For oxygenation, it may be a good idea to slightly increase the in-line level of oxygen, depending on your setup. Capps, for example, says he’s tinkered with adjusting both New Image’s yeast pitch rate and total DO target to achieve more consistent haze and attenuation. He’s arrived at a pitch rate of 0.25–0.5 million cells per degree Plato and DO target of 18–20 ppm in wort, which is close to Gomez’s recommendation.
For pro brewers, Capps also recommends purchasing a DO meter to dial that in. More affordable options include the sort of oxygen meter made for fish tanks.
When it comes to the choice of yeast strain, keeping haze stability in mind, brewers widely recommend the London III strain for its relatively consistent attenuation and, most importantly, flocculation. (While these aren’t all identical, similar strains include Imperial A38 Juice, Lallemand LalBrew Verdant IPA, Omega OYL-011 British Ale V, White Labs WLP066 London Fog, and Wyeast 1318 London Ale III, among others.)
Both Capps and Reiser cite London III’s ability to create flavorful beers that still have enough body—a key to the style—while not flocculating so much that all the solution-stable hop compounds drop out with the yeast.
Finally, dry hops. As I previously mentioned, warmer temperatures and more time will extract more polyphenols as well as hop astringency. So, you’re best served with a cooler dry hop—say, 52–58°F (11–14°C)—and a shorter contact time that balances the amount of vegetative matter. A few days is enough; many brewers are happy with just one or two.
When choosing those hops, it helps to look at myrcene and overall oil content, as those nonpolar compounds can help to create lasting haze.
“The more hop oil, the better,” Reiser says, “but you have to buffer it with vegetation flavor issues and loss.” This is where many brewers these days are turning to Cryo (or other concentrated lupulin pellets) as well as flowable hop products. At Burial, Reiser says, they often go with a cold-side blend of 60 percent T-90 pellets, 20 percent Cryo, and 20 percent flowable.
“We still do plenty of 100 percent T-90,” he says, “but often not in hazy beer. There’s just too much particulate left in suspension.

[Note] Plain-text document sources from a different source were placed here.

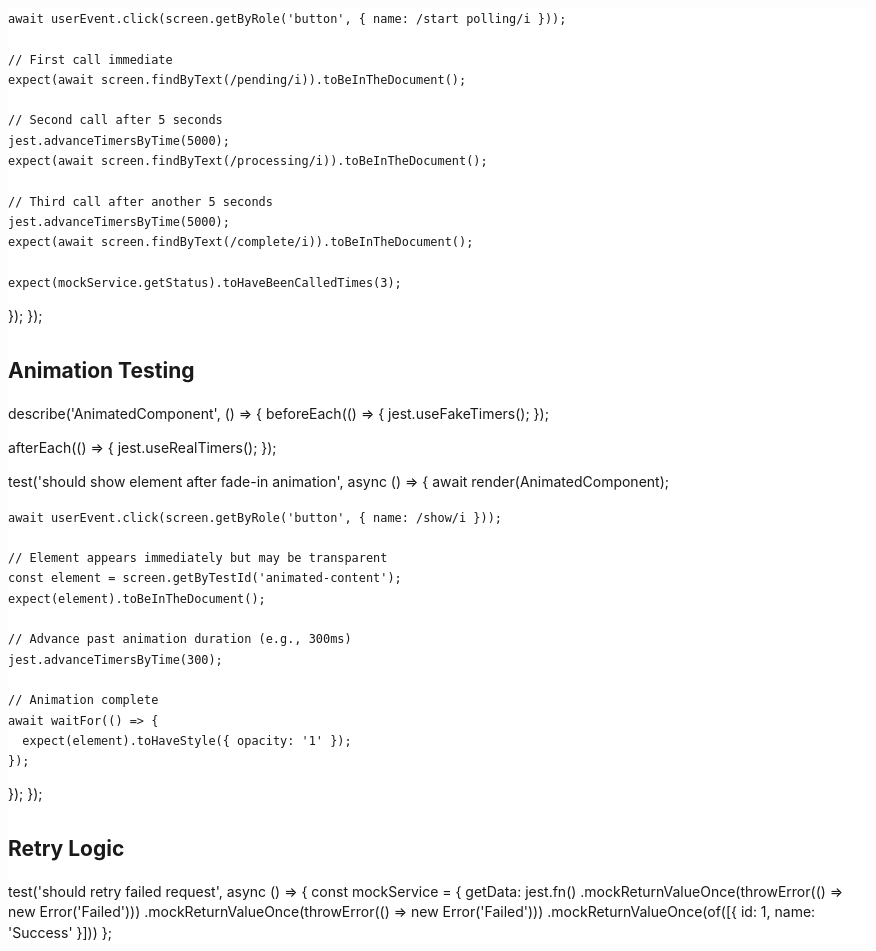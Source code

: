    await userEvent.click(screen.getByRole('button', { name: /start polling/i }));

    // First call immediate
    expect(await screen.findByText(/pending/i)).toBeInTheDocument();

    // Second call after 5 seconds
    jest.advanceTimersByTime(5000);
    expect(await screen.findByText(/processing/i)).toBeInTheDocument();

    // Third call after another 5 seconds
    jest.advanceTimersByTime(5000);
    expect(await screen.findByText(/complete/i)).toBeInTheDocument();

    expect(mockService.getStatus).toHaveBeenCalledTimes(3);
  });
});
</pattern>

## Animation Testing

<pattern context="animation-testing">
describe('AnimatedComponent', () => {
  beforeEach(() => {
    jest.useFakeTimers();
  });

  afterEach(() => {
    jest.useRealTimers();
  });

  test('should show element after fade-in animation', async () => {
    await render(AnimatedComponent);

    await userEvent.click(screen.getByRole('button', { name: /show/i }));

    // Element appears immediately but may be transparent
    const element = screen.getByTestId('animated-content');
    expect(element).toBeInTheDocument();

    // Advance past animation duration (e.g., 300ms)
    jest.advanceTimersByTime(300);

    // Animation complete
    await waitFor(() => {
      expect(element).toHaveStyle({ opacity: '1' });
    });
  });
});
</pattern>

## Retry Logic

<pattern context="retry-logic">
test('should retry failed request', async () => {
  const mockService = {
    getData: jest.fn()
      .mockReturnValueOnce(throwError(() => new Error('Failed')))
      .mockReturnValueOnce(throwError(() => new Error('Failed')))
      .mockReturnValueOnce(of([{ id: 1, name: 'Success' }]))
  };
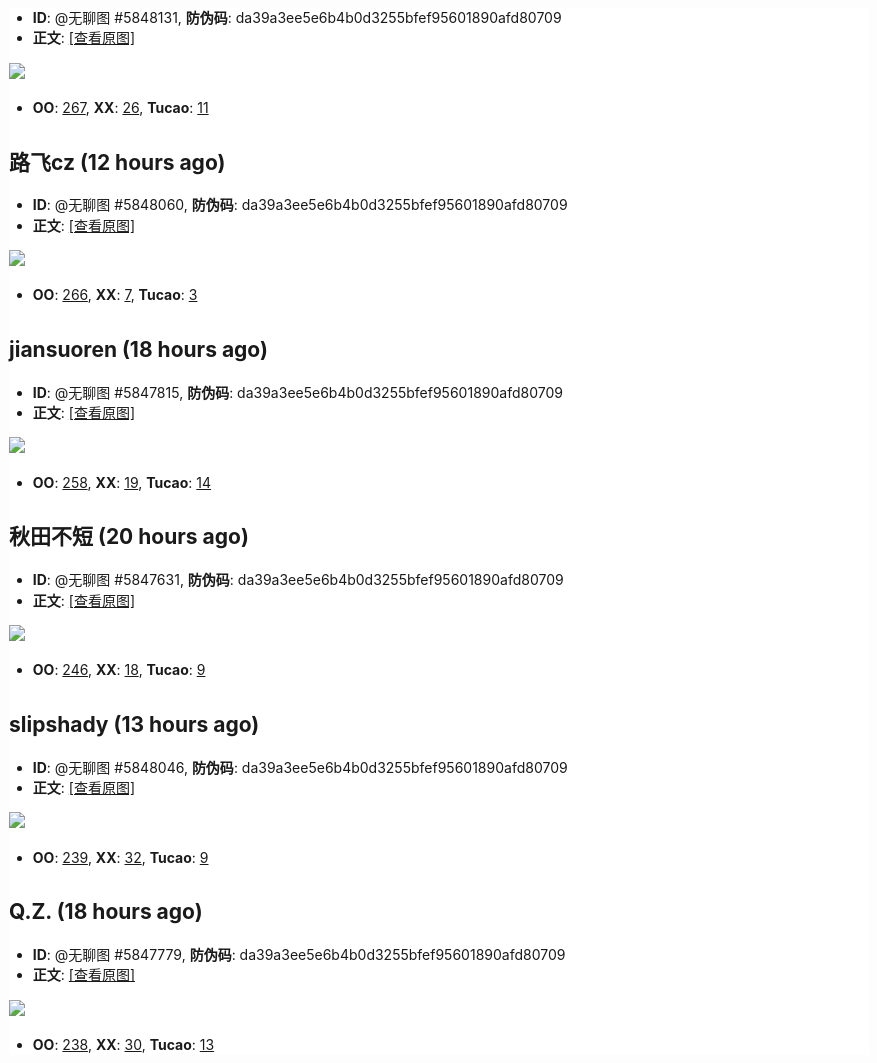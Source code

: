 - **ID**: @无聊图 #5848131, **防伪码**: da39a3ee5e6b4b0d3255bfef95601890afd80709
- **正文**: [[查看原图]](//img.toto.im/large/6dd57921ly1hyaxpp5tzcj20my0zkdku.jpg)  

![](https://img.toto.im/mw600/6dd57921ly1hyaxpp5tzcj20my0zkdku.jpg)
- **OO**: [267](https://jandan.net/t/5848131#tucao-like), **XX**: [26](https://jandan.net/t/5848131#tucao-unlike), **Tucao**: [11](https://jandan.net/t/5848131#tucao-list)

## 路飞cz (12 hours ago) 

- **ID**: @无聊图 #5848060, **防伪码**: da39a3ee5e6b4b0d3255bfef95601890afd80709
- **正文**: [[查看原图]](//img.toto.im/large/008HL3Tkly1hyc6b77i6ij30u00w0jt3.jpg)  

![](https://img.toto.im/mw600/008HL3Tkly1hyc6b77i6ij30u00w0jt3.jpg)
- **OO**: [266](https://jandan.net/t/5848060#tucao-like), **XX**: [7](https://jandan.net/t/5848060#tucao-unlike), **Tucao**: [3](https://jandan.net/t/5848060#tucao-list)

## jiansuoren (18 hours ago) 

- **ID**: @无聊图 #5847815, **防伪码**: da39a3ee5e6b4b0d3255bfef95601890afd80709
- **正文**: [[查看原图]](//img.toto.im/large/008HL3Tkly1hybx8tg0nmj30sg0l4dhb.jpg)  

![](https://img.toto.im/mw600/008HL3Tkly1hybx8tg0nmj30sg0l4dhb.jpg)
- **OO**: [258](https://jandan.net/t/5847815#tucao-like), **XX**: [19](https://jandan.net/t/5847815#tucao-unlike), **Tucao**: [14](https://jandan.net/t/5847815#tucao-list)

## 秋田不短 (20 hours ago) 

- **ID**: @无聊图 #5847631, **防伪码**: da39a3ee5e6b4b0d3255bfef95601890afd80709
- **正文**: [[查看原图]](//img.toto.im/large/008HL3Tkly1hybsd20ztsj30z00qdn4p.jpg)  

![](https://img.toto.im/mw600/008HL3Tkly1hybsd20ztsj30z00qdn4p.jpg)
- **OO**: [246](https://jandan.net/t/5847631#tucao-like), **XX**: [18](https://jandan.net/t/5847631#tucao-unlike), **Tucao**: [9](https://jandan.net/t/5847631#tucao-list)

## slipshady (13 hours ago) 

- **ID**: @无聊图 #5848046, **防伪码**: da39a3ee5e6b4b0d3255bfef95601890afd80709
- **正文**: [[查看原图]](//img.toto.im/large/008HL3Tkly1hyc5coym0gj30oo1hcjt5.jpg)  

![](https://img.toto.im/mw600/008HL3Tkly1hyc5coym0gj30oo1hcjt5.jpg)
- **OO**: [239](https://jandan.net/t/5848046#tucao-like), **XX**: [32](https://jandan.net/t/5848046#tucao-unlike), **Tucao**: [9](https://jandan.net/t/5848046#tucao-list)

## Q.Z. (18 hours ago) 

- **ID**: @无聊图 #5847779, **防伪码**: da39a3ee5e6b4b0d3255bfef95601890afd80709
- **正文**: [[查看原图]](//img.toto.im/large/005BQcKBgy1hybixkbot2j30v615le0z.jpg)  

![](https://img.toto.im/mw600/005BQcKBgy1hybixkbot2j30v615le0z.jpg)
- **OO**: [238](https://jandan.net/t/5847779#tucao-like), **XX**: [30](https://jandan.net/t/5847779#tucao-unlike), **Tucao**: [13](https://jandan.net/t/5847779#tucao-list)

Cryo and other hop products are useful tools for better character and yield, and smaller particle size also helps with haze stability. (Look up the research by Karl J. Siebert at Cornell if you want to go deeper on that.) So, using these formats can help you to pack in more hop character while also contributing to a longer-lasting turbidity.
In whatever format, some of the higher-oil hops that brewers mentioned as key drivers of haze include Citra, Galaxy, and Nelson Sauvin, as well as Southern Hemisphere hops in general.
Cold-Side Recap:
- Use yeast nutrient, especially zinc.
- Oxygenate appropriately—1 ppm per °P—to keep yeast healthy.
- Use a strain, such as London III, that doesn’t flocculate too quickly or dramatically.
- Dry hop at cooler temperatures (52–58°F/11–14°C), after primary fermentation, for shorter amounts of time.
- Use hops that are high in total oil content, such as Citra and Galaxy.
- Use different hop formats to balance particle size.
Corrective note: In the printed version of this article, we suggested 0.3 to 0.4 ppm of zinc per degree Plato. That is incorrect—the zinc addition is independent of gravity, while the DO target is per degree Plato. Executive editor Joe Stange wants everyone to know that this was entirely his fault, not Zach’s, and that he regrets the error.